• _YOUR ASSIGNMENT_
Your answer should consist of each line from the data below that contains "browser".

[Plain-text document sources]
+++

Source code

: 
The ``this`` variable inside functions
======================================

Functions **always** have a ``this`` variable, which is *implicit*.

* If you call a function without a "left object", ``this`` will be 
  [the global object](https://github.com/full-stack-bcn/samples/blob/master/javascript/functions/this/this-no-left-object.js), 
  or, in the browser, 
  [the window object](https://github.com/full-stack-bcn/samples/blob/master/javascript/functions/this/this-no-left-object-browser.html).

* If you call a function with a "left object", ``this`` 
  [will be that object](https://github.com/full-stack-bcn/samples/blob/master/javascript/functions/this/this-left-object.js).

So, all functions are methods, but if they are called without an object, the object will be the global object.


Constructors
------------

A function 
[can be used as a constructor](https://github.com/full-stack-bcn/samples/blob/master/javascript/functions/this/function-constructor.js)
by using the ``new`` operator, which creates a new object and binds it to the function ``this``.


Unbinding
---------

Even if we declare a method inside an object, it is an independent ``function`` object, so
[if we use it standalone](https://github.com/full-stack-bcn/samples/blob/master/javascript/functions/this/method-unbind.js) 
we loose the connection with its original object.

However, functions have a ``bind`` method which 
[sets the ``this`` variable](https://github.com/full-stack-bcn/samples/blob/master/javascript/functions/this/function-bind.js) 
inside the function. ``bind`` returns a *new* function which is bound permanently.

+++

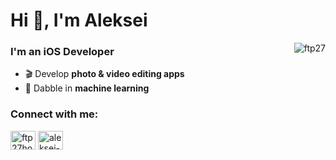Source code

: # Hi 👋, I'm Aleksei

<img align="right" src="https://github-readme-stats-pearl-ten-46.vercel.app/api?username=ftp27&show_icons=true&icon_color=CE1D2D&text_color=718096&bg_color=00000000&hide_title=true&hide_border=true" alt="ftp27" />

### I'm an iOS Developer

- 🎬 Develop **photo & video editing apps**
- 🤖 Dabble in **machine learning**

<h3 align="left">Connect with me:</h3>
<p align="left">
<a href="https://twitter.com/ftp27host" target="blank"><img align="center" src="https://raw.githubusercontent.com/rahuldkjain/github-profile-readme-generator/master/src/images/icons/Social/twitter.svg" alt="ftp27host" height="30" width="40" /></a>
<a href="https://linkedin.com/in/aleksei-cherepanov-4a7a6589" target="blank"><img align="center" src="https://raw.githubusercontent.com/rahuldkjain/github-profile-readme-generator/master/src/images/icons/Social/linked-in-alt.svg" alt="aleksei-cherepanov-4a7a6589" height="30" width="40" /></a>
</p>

+++

• _ANSWER TO THIS PROBLEM_
  or, in the browser, 
  [the window object](https://github.com/full-stack-bcn/samples/blob/master/javascript/functions/this/this-no-left-object-browser.html).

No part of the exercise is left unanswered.